Zero Point Motion creates tiny chips that use optical resonances to detect motion and rotation. Our goal is to improve positioning, stabilisation and navigation by bringing the performance of space and defence grade sensors to industrial and consumer applications. We create our optomechanical devices by combining high volume compatible mechanical chip structures with silicon photonic integrated circuits. Existing sensors like the ones inside your smartphone and car, use a noisy electrical readout which is prone to drift, meaning the sensitivity is poor and the accuracy degrades over time. We improve the noise floor dramatically by using optical resonances that are coupled to mechanical motion, which also resonantly enhances our detection scheme compared to measurements where the motion is only blocking the path of light.

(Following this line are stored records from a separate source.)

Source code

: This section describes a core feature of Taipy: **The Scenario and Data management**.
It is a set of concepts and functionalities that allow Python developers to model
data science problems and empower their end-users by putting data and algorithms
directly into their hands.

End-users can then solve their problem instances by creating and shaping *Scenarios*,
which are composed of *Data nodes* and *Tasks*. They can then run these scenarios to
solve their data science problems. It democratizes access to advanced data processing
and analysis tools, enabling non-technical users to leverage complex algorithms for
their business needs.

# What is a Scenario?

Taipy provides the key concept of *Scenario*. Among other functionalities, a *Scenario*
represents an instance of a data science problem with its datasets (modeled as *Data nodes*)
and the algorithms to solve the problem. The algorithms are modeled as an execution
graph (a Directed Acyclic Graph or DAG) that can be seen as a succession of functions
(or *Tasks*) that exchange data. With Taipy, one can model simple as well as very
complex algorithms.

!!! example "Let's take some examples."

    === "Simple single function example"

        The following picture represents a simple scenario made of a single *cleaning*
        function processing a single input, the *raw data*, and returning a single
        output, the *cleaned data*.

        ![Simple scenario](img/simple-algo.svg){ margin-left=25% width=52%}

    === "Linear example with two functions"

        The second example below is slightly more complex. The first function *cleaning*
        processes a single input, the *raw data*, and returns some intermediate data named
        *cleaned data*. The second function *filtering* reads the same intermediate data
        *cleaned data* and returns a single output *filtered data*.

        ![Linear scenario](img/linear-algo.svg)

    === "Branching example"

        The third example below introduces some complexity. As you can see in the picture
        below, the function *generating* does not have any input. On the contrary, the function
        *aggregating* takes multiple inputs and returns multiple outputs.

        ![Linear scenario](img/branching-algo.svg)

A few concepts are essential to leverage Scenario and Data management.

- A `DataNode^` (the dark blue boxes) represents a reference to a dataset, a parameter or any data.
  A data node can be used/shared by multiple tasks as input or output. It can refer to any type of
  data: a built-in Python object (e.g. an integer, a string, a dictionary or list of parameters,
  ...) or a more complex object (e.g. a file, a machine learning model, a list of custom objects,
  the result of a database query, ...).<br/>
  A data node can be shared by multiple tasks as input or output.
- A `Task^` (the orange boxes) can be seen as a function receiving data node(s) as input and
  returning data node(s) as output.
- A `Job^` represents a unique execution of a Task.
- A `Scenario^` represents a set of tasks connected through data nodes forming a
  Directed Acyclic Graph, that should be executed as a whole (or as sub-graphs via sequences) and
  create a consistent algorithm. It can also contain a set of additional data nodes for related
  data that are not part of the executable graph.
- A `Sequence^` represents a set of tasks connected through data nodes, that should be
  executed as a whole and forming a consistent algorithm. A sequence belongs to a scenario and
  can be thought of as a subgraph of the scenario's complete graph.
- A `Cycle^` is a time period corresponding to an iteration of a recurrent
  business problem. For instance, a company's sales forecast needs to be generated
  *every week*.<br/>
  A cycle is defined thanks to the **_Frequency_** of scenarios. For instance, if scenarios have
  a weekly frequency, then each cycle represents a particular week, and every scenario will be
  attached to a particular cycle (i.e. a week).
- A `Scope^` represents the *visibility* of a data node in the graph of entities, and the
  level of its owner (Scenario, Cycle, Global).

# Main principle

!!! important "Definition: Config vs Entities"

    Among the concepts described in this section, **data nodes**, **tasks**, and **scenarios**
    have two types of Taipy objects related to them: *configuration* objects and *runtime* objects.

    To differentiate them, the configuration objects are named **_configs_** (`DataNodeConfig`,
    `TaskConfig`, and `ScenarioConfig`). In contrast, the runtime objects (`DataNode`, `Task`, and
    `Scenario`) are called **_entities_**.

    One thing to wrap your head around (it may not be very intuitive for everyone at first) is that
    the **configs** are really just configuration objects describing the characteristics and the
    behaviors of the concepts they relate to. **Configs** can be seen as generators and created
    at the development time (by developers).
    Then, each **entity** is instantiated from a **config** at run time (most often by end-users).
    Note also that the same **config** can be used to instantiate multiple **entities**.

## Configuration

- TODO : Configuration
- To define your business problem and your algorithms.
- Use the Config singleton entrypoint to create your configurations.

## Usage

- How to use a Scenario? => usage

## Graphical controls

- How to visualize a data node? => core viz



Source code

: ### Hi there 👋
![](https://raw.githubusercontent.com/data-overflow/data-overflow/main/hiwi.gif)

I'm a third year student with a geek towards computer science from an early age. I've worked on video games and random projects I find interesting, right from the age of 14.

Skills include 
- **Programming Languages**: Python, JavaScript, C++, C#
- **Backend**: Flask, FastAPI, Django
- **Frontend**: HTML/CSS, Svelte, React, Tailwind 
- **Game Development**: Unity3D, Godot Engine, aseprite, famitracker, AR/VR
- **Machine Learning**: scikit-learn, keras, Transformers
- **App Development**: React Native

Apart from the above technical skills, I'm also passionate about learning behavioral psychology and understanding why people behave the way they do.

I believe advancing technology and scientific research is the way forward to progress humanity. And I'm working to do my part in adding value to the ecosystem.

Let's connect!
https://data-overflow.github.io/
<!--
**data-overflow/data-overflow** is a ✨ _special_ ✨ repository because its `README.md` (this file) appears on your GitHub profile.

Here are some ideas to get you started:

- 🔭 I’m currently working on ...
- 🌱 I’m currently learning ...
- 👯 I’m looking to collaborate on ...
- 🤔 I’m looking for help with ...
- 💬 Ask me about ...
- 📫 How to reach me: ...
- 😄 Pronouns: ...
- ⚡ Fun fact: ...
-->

The power of optomechanics is best demonstrated by the Laser Interferometer Gravitational Wave observatory, which is now the most sensitive human-made motion detector in the universe. I'm Lia, I'm the Founder of Zero Point Motion and also the inventor of our technology. The company is the culmination of my entire life's research and the opportunities I have been lucky to pursue as a woman of colour; from building lasers at Imperial College, to fabricating sensor chips at BAE Systems, to developing classical and quantum optomechanical systems at University College London. My founding team comprises UK chip entrepreneurs Dr Gordon Aspin and Pascal Herczog, seasoned semiconductor experts who have scaled startups to exit and IPO. Alongside funding the development of an integration process for our sensors that will accelerate our time-to-market, the Women in Innovation award also provides mentorship and publicity. This is important because time-to-market is lengthy for chip companies, with large investment rounds required (£20-50M) and no roadmap to follow as there has never been a high volume (100's millions of units shipped per year) inertial sensor company in the UK. However, our vision is to scale to over 100M units/year, potentially generating billion dollar revenues and creating 50+ jobs, which makes our proposition highly desirable and worth striving for. I'm excited to find mentorship to manage the transition from prototyping to production, to understand how to grow our IP portfolio, and to increase customer engagement.